Source data:
<<<<
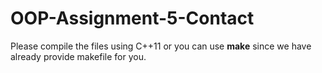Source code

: # OOP-Assignment-5-Contact

Please compile the files using C++11 or you can use **make** since we have already provide makefile for you.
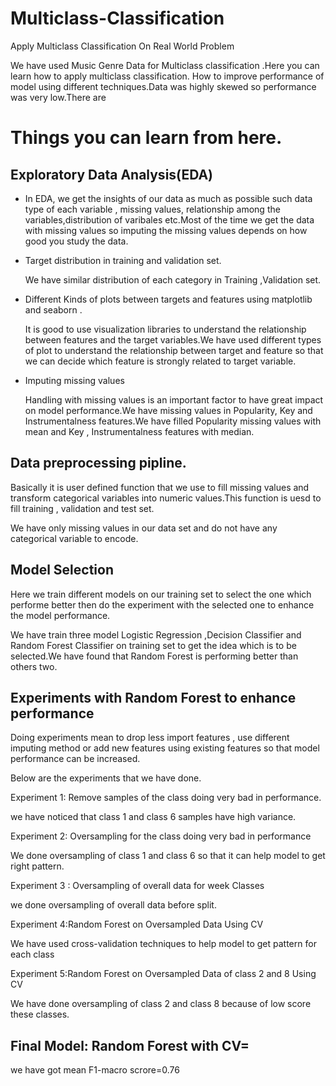 # Multiclass-Classification
Apply Multiclass Classification On Real World Problem

We have used Music Genre Data for Multiclass classification .Here you can learn how to apply multiclass classification. How to  improve performance of model using different techniques.Data was highly skewed so performance was very low.There are 


# Things you can learn from here.

## Exploratory Data Analysis(EDA)
- In EDA, we get the insights of our data as much as possible such data type of each variable , missing values, relationship among the variables,distribution of varibales etc.Most   of the time we get the data with missing values so imputing the missing values depends on how good you study the data.

- Target distribution in training and validation set. 
  
  We have similar distribution of each category in Training ,Validation set.

- Different Kinds of plots between targets and features using matplotlib and seaborn .

  It is good to use visualization libraries to understand the relationship between features and the target variables.We have used different types of plot to understand the         relationship between target and feature so that we can decide which feature is strongly related to target variable.

- Imputing missing values

  Handling with missing values is an important factor to have great impact on model performance.We have missing values in Popularity, Key and Instrumentalness features.We have     filled Popularity missing values with mean and Key , Instrumentalness features with median.

  

## Data preprocessing pipline.
  
  Basically it is user defined function that we use to fill missing values and transform categorical variables into numeric values.This function is uesd to fill training ,         validation and test set.
  
  We have only missing values in our data set and do not have any categorical variable to encode.
  
## Model Selection 
 
 Here we train different models on our training set to select the one which performe better then do the experiment with the selected one to enhance the model performance.
 
 We have train three model Logistic Regression ,Decision Classifier and Random Forest Classifier on training set to get the idea which is to be selected.We have found that Random Forest is performing better than others two.


## Experiments with Random Forest to enhance performance

  Doing experiments mean to drop less import features , use different imputing method or add new features using existing features so that model performance can be increased.
  
  Below are the experiments that we have done.
  
  Experiment 1: Remove samples of the class doing very bad in performance.
  
  we have noticed that class 1 and class 6 samples have high variance.
  
  Experiment 2: Oversampling for the class doing very bad in performance

  We done oversampling of class 1 and class 6  so that it can help model to get right pattern.

  Experiment 3 : Oversampling of overall data for week Classes
  
  we done oversampling of overall data before split.
   
  Experiment 4:Random Forest on Oversampled Data Using CV
  
  We have used cross-validation techniques to help model to get pattern for each class
    
  Experiment 5:Random Forest on Oversampled Data of class 2 and 8 Using CV
  
  We have done oversampling of class 2 and class 8 because of low score these classes.
   
 ## Final Model: Random Forest with CV=
 
 we have got mean F1-macro scrore=0.76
>>>>
ASSIGNMENT: Every line above should be transcribed word for word; leave the pictures out.

ANSWER TO THIS TASK:
Source code

: # OOP-Assignment-5-Contact

Please compile the files using C++11 or you can use **make** since we have already provide makefile for you.
 # Multiclass-Classification
Apply Multiclass Classification On Real World Problem

We have used Music Genre Data for Multiclass classification .Here you can learn how to apply multiclass classification. How to  improve performance of model using different techniques.Data was highly skewed so performance was very low.There are 


# Things you can learn from here.

## Exploratory Data Analysis(EDA)
- In EDA, we get the insights of our data as much as possible such data type of each variable , missing values, relationship among the variables,distribution of varibales etc.Most   of the time we get the data with missing values so imputing the missing values depends on how good you study the data.

- Target distribution in training and validation set. 
  
  We have similar distribution of each category in Training ,Validation set.

- Different Kinds of plots between targets and features using matplotlib and seaborn .

  It is good to use visualization libraries to understand the relationship between features and the target variables.We have used different types of plot to understand the         relationship between target and feature so that we can decide which feature is strongly related to target variable.

- Imputing missing values

  Handling with missing values is an important factor to have great impact on model performance.We have missing values in Popularity, Key and Instrumentalness features.We have     filled Popularity missing values with mean and Key , Instrumentalness features with median.

  

## Data preprocessing pipline.
  
  Basically it is user defined function that we use to fill missing values and transform categorical variables into numeric values.This function is uesd to fill training ,         validation and test set.
  
  We have only missing values in our data set and do not have any categorical variable to encode.
  
## Model Selection 
 
 Here we train different models on our training set to select the one which performe better then do the experiment with the selected one to enhance the model performance.
 
 We have train three model Logistic Regression ,Decision Classifier and Random Forest Classifier on training set to get the idea which is to be selected.We have found that Random Forest is performing better than others two.


## Experiments with Random Forest to enhance performance

  Doing experiments mean to drop less import features , use different imputing method or add new features using existing features so that model performance can be increased.
  
  Below are the experiments that we have done.
  
  Experiment 1: Remove samples of the class doing very bad in performance.
  
  we have noticed that class 1 and class 6 samples have high variance.
  
  Experiment 2: Oversampling for the class doing very bad in performance

  We done oversampling of class 1 and class 6  so that it can help model to get right pattern.

  Experiment 3 : Oversampling of overall data for week Classes
  
  we done oversampling of overall data before split.
   
  Experiment 4:Random Forest on Oversampled Data Using CV
  
  We have used cross-validation techniques to help model to get pattern for each class
    
  Experiment 5:Random Forest on Oversampled Data of class 2 and 8 Using CV
  
  We have done oversampling of class 2 and class 8 because of low score these classes.
   
 ## Final Model: Random Forest with CV=
 
 we have got mean F1-macro scrore=0.76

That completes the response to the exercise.